TASK BRIEF ->
Only the lines from the first line of the data through the line containing "Each color has" belong in the answer, transcribed exactly; pictures do not.

[Records from a data collection]
——

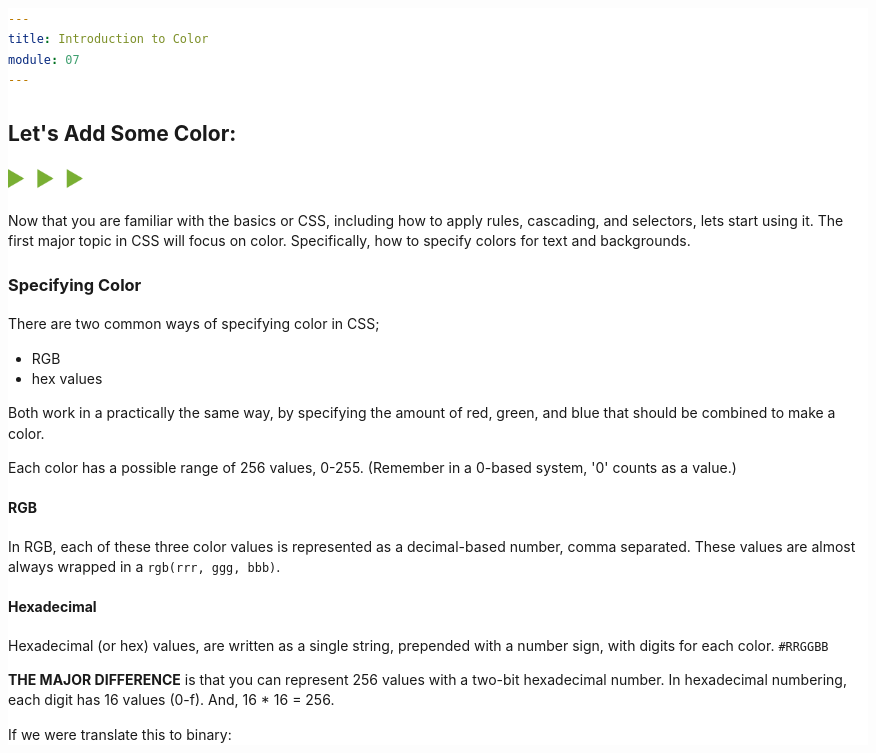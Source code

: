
 ```yaml
---
title: Introduction to Color
module: 07
---
```


## Let's Add Some Color:
<img src="./../../../img/arrow-divider.svg" style="width: 75px; border: none;" />

Now that you are familiar with the basics or CSS, including how to apply rules, cascading, and selectors, lets start using it. The first major topic in CSS will focus on color. Specifically, how to specify colors for text and backgrounds.



### Specifying Color

There are two common ways of specifying color in CSS;

- RGB
- hex values

Both work in a practically the same way, by specifying the amount of red, green, and blue that should be combined to make a color.

Each color has a possible range of 256 values, 0-255. (Remember in a 0-based system, '0' counts as a value.)


#### RGB

In RGB, each of these three color values is represented as a decimal-based number, comma separated. These values are almost always wrapped in a  `rgb(rrr, ggg, bbb)`.


#### Hexadecimal

Hexadecimal (or hex) values, are written as a single string, prepended with a number sign, with digits for each color. `#RRGGBB`


**THE MAJOR DIFFERENCE** is that you can represent 256 values with a two-bit hexadecimal number. In hexadecimal numbering, each digit has 16 values (0-f). And, 16 * 16 = 256.

If we were translate this to binary:


<style>
table {
    width: 50%;
    margin: auto;
}
</style>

——

ANSWER TO THIS PROBLEM ->
Source code

:
 ```yaml
---
title: Introduction to Color
module: 07
---
```


## Let's Add Some Color:
<img src="./../../../img/arrow-divider.svg" style="width: 75px; border: none;" />

Now that you are familiar with the basics or CSS, including how to apply rules, cascading, and selectors, lets start using it. The first major topic in CSS will focus on color. Specifically, how to specify colors for text and backgrounds.



### Specifying Color

There are two common ways of specifying color in CSS;

- RGB
- hex values

Both work in a practically the same way, by specifying the amount of red, green, and blue that should be combined to make a color.

Each color has a possible range of 256 values, 0-255. (Remember in a 0-based system, '0' counts as a value.)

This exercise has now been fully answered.